Content starts

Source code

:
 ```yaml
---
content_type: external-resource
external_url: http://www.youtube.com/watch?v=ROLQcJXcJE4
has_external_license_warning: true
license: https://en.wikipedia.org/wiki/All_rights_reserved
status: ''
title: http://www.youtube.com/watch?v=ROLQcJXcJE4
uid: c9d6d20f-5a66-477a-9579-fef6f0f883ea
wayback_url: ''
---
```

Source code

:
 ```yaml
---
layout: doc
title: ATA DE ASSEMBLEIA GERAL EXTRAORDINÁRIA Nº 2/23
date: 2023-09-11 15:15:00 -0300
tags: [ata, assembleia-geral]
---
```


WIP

Content ends
Content starts

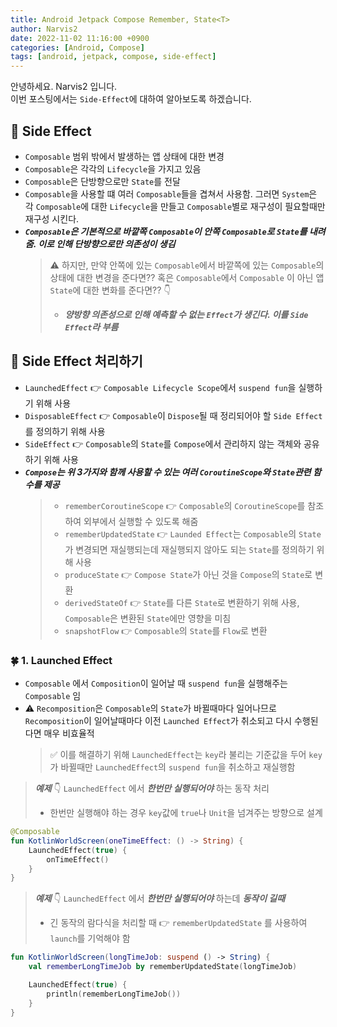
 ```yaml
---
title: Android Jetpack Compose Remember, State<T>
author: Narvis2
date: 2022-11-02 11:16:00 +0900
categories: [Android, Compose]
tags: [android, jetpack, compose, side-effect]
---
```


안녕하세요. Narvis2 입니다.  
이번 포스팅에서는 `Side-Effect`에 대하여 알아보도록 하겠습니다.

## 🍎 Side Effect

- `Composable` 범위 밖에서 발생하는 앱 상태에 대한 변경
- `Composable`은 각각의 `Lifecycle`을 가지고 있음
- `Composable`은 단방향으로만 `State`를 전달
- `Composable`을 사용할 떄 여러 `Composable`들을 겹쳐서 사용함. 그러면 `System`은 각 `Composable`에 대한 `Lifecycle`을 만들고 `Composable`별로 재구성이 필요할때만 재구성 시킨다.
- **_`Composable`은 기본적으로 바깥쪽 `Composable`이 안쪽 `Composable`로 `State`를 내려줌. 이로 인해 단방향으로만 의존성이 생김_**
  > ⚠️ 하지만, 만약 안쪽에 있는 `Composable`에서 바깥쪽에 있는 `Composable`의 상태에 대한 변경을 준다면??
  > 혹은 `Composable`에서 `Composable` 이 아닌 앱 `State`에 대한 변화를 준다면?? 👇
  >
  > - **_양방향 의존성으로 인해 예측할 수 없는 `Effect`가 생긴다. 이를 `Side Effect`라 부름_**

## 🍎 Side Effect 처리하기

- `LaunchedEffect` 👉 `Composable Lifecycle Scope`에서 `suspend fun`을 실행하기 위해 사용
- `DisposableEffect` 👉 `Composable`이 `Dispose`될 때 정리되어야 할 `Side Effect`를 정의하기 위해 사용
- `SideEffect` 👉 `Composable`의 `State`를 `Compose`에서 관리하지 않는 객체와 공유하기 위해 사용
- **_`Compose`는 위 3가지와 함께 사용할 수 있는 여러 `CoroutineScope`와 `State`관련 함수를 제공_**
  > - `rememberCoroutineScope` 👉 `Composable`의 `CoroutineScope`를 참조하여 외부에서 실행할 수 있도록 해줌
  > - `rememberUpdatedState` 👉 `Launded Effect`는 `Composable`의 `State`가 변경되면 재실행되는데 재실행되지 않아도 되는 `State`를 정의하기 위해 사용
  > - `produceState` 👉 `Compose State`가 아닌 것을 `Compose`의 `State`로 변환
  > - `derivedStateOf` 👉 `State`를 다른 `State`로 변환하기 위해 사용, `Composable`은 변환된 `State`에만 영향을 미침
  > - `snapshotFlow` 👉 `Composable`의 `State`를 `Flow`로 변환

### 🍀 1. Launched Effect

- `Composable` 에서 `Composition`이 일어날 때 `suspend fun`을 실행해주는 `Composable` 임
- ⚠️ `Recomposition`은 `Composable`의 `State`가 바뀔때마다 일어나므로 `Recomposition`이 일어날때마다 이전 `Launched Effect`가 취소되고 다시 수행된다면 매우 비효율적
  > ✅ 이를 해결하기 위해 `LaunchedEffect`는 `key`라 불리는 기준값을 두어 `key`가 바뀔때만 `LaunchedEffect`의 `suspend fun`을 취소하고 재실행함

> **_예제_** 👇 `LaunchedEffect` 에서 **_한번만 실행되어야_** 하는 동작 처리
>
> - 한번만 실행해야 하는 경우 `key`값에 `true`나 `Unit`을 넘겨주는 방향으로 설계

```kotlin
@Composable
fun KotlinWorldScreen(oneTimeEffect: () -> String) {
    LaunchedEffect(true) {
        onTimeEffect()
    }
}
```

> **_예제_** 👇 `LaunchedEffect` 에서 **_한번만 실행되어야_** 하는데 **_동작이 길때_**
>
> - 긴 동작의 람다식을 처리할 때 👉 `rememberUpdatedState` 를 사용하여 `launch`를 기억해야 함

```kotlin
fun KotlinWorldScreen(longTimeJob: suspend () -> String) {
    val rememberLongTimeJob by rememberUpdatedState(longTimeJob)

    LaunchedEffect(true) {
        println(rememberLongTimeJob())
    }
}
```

Content ends
Content starts

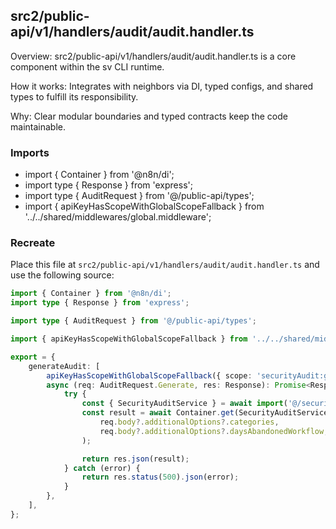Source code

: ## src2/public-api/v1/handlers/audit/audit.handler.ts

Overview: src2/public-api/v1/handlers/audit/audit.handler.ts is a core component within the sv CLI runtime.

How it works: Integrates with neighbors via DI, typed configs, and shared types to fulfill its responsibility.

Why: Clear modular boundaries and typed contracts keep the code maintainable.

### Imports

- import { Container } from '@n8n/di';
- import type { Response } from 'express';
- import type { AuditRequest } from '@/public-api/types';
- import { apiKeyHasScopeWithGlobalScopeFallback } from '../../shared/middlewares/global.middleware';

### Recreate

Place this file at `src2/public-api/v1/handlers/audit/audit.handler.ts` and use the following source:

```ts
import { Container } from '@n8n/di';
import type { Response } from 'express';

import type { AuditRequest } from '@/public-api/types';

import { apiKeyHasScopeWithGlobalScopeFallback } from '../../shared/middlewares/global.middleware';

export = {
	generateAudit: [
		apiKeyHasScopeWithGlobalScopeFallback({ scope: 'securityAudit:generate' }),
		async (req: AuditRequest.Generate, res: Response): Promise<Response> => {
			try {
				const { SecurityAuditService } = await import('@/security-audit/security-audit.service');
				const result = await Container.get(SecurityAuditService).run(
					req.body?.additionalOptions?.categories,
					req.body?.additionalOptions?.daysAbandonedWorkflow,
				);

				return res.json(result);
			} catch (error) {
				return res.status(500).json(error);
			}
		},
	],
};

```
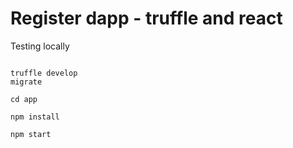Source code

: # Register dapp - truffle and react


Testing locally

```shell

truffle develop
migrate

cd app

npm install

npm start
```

Content ends

• [Work to complete]
Copy all lines of the listing above that contain the string "youtube".

• [Result of this task]
external_url: http://www.youtube.com/watch?v=ROLQcJXcJE4
title: http://www.youtube.com/watch?v=ROLQcJXcJE4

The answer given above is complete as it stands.